C-27J battle splits Air Force, Guard
An interservice battle fueled by disagreements over the purchase and operation of small, fixed-wing cargo planes has divided the Air Force from its own National Guard component and the Army.
The debate between the parties over the future of the C-27J cargo aircraft, built by L-3 Communications and Alenia, has intensified in recent weeks in advance of the Pentagon finalizing its 2013 budget proposal, which is expected to determine the fate of the program.
An Air Force recommendation to cancel the once-joint program in its draft 2013 funding plan has turned into a hotly contested issue this budget season.

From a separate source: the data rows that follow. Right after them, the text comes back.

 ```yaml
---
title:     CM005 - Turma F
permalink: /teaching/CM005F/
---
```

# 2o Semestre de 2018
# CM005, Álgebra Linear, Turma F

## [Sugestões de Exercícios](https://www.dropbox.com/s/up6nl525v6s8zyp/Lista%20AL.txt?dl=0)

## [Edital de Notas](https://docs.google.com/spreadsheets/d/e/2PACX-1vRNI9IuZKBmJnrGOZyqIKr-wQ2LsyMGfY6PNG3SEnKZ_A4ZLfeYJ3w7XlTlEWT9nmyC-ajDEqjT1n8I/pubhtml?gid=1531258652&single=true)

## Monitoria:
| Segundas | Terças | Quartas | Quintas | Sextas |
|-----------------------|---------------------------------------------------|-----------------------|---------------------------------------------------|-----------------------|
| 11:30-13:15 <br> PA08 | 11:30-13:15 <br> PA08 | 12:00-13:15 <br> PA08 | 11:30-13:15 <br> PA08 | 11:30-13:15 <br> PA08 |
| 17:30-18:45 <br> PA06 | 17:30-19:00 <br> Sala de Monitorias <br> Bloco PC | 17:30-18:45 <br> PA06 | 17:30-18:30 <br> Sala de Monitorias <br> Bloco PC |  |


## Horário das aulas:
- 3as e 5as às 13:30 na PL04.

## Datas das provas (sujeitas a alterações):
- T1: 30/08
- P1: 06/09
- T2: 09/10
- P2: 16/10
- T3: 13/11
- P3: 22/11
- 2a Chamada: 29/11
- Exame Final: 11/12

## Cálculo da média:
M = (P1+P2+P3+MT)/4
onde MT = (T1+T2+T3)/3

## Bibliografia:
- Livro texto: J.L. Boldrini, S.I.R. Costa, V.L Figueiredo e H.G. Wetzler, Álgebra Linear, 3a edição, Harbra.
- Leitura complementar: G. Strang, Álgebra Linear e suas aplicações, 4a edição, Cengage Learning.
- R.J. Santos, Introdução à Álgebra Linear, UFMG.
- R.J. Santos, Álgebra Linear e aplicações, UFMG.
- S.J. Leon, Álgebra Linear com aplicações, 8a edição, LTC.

At a Deputy’s Management Action Group meeting last month, Pentagon officials questioned the Air Force’s decision to cancel the C-27J program, but no funding decisions were made, according to military sources.
The panel — chaired by Deputy Defense Secretary Ashton Carter — posed questions to Air Force officials, which the service is due to answer.

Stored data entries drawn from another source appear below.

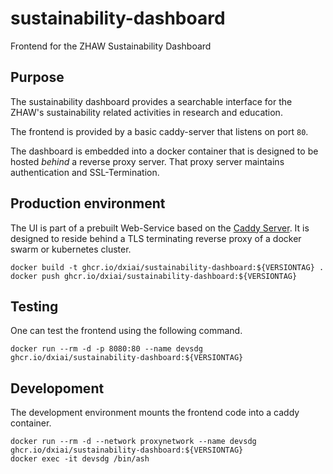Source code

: # sustainability-dashboard
Frontend for the ZHAW Sustainability Dashboard

## Purpose

The sustainability dashboard provides a searchable interface for the ZHAW's sustainability related activities in research and education. 

The frontend is provided by a basic caddy-server that listens on port `80`.

The dashboard is embedded into a docker container that is designed to be hosted *behind* a reverse proxy server. That proxy server maintains authentication and SSL-Termination.  

## Production environment

The UI is part of a prebuilt Web-Service based on the [Caddy Server](https://caddyserver.com). It is designed to reside behind a TLS terminating reverse proxy of a docker swarm or kubernetes cluster.

```
docker build -t ghcr.io/dxiai/sustainability-dashboard:${VERSIONTAG} .
docker push ghcr.io/dxiai/sustainability-dashboard:${VERSIONTAG}
```

## Testing

One can test the frontend using the following command. 

```
docker run --rm -d -p 8080:80 --name devsdg ghcr.io/dxiai/sustainability-dashboard:${VERSIONTAG}
```

## Developoment 

The development environment mounts the frontend code into a caddy container. 

```
docker run --rm -d --network proxynetwork --name devsdg ghcr.io/dxiai/sustainability-dashboard:${VERSIONTAG}
docker exec -it devsdg /bin/ash
```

Certain lawmakers have voiced opposition to canceling the program, including the entire Connecticut congressional delegation, which wrote Carter, urging him to “reject any recommendation to terminate the program or reduce the current [Air National Guard] beddown plan.”
The Connecticut Air National Guard has been slated to receive some of the planes, but the Air Force has yet to purchase the aircraft for the wing.
Other Air National Guard units are already flying the C-27J, and two aircraft are currently deployed in Afghanistan.
Air and Army Guard officials said the C-27J is the best aircraft for delivering critical supplies and troops to hard-to-reach places on the battlefield. As the Pentagon’s budget shrinks over the next decade, the officials said the twin-engine C-27J can conduct the so-called direct-support mission at a fraction of the cost of the quad-engine C-130.
The C-27J is cheaper to fly than the C-130J and the CH-47 Chinook, according to a senior Air National Guard official. Flying one cargo pallet or 10 soldiers in a C-130J costs about $7,100 per hour, while the C-27J can accomplish the same mission for $2,100 per hour.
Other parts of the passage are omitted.